(Collected data)
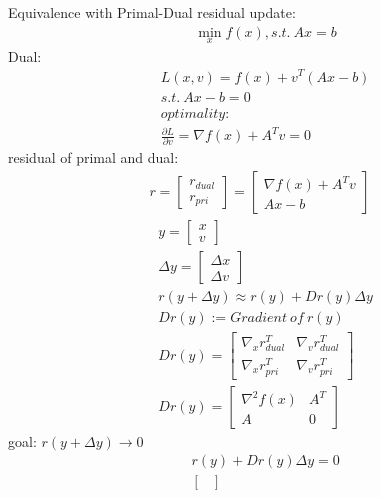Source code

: \documentclass[8pt]{report}
\begin{document}
\begin{multicols*}{2}
  Equivalence with Primal-Dual residual update:
  \begin{align*}
    &\min_x f(x), s.t.\ Ax=b
  \end{align*}
  Dual:
  \begin{align*}
    &L(x,v) = f(x) + v^T(Ax-b)\\
    &s.t.\ Ax-b=0\\
    &optimality:\\
    &\frac{\partial L}{\partial v} = \nabla f(x) + A^Tv = 0
  \end{align*}
  residual of primal and dual:
  \begin{align*}
    r=\begin{bmatrix}
      r_{dual}\\
      r_{pri}
    \end{bmatrix}
    =\begin{bmatrix}
      \nabla f(x) + A^Tv\\
      Ax-b
    \end{bmatrix}
  \end{align*}
  \begin{align*}
    &y =
    \begin{bmatrix}
      x\\ v
    \end{bmatrix}\\
    &\Delta y =
    \begin{bmatrix}
      \Delta x\\ \Delta v
    \end{bmatrix}\\
    &r(y+\Delta y) \approx r(y) + Dr(y) \Delta y\\
    &Dr(y):=Gradient\ of\ r(y)\\
    &Dr(y) =
      \begin{bmatrix}
        \nabla_x r_{dual}^T & \nabla_v r_{dual}^T\\
        \nabla_x r_{pri}^T & \nabla_v r_{pri}^T
      \end{bmatrix}\\
    &Dr(y) =
      \begin{bmatrix}
        \nabla^2 f(x) & A^T\\
        A & 0
      \end{bmatrix}                             
  \end{align*}
  goal: $r(y+\Delta y) \to 0$
  \vfill\null
  \pagebreak
  \begin{align*}
    &r(y) + Dr(y) \Delta y = 0\\
    &\begin{bmatrix}

\end{bmatrix}
\end{align*}
\end{multicols*}
\end{document}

- **Task requirements**
Could you transcribe every entry exactly, leaving out the pictures?

- **Exercise result**
Source code

: \documentclass[8pt]{report}
\begin{document}
\begin{multicols*}{2}
  Equivalence with Primal-Dual residual update:
  \begin{align*}
    &\min_x f(x), s.t.\ Ax=b
  \end{align*}
  Dual:
  \begin{align*}
    &L(x,v) = f(x) + v^T(Ax-b)\\
    &s.t.\ Ax-b=0\\
    &optimality:\\
    &\frac{\partial L}{\partial v} = \nabla f(x) + A^Tv = 0
  \end{align*}
  residual of primal and dual:
  \begin{align*}
    r=\begin{bmatrix}
      r_{dual}\\
      r_{pri}
    \end{bmatrix}
    =\begin{bmatrix}
      \nabla f(x) + A^Tv\\
      Ax-b
    \end{bmatrix}
  \end{align*}
  \begin{align*}
    &y =
    \begin{bmatrix}
      x\\ v
    \end{bmatrix}\\
    &\Delta y =
    \begin{bmatrix}
      \Delta x\\ \Delta v
    \end{bmatrix}\\
    &r(y+\Delta y) \approx r(y) + Dr(y) \Delta y\\
    &Dr(y):=Gradient\ of\ r(y)\\
    &Dr(y) =
      \begin{bmatrix}
        \nabla_x r_{dual}^T & \nabla_v r_{dual}^T\\
        \nabla_x r_{pri}^T & \nabla_v r_{pri}^T
      \end{bmatrix}\\
    &Dr(y) =
      \begin{bmatrix}
        \nabla^2 f(x) & A^T\\
        A & 0
      \end{bmatrix}                             
  \end{align*}
  goal: $r(y+\Delta y) \to 0$
  \vfill\null
  \pagebreak
  \begin{align*}
    &r(y) + Dr(y) \Delta y = 0\\
    &\begin{bmatrix}

\end{bmatrix}
\end{align*}
\end{multicols*}
\end{document}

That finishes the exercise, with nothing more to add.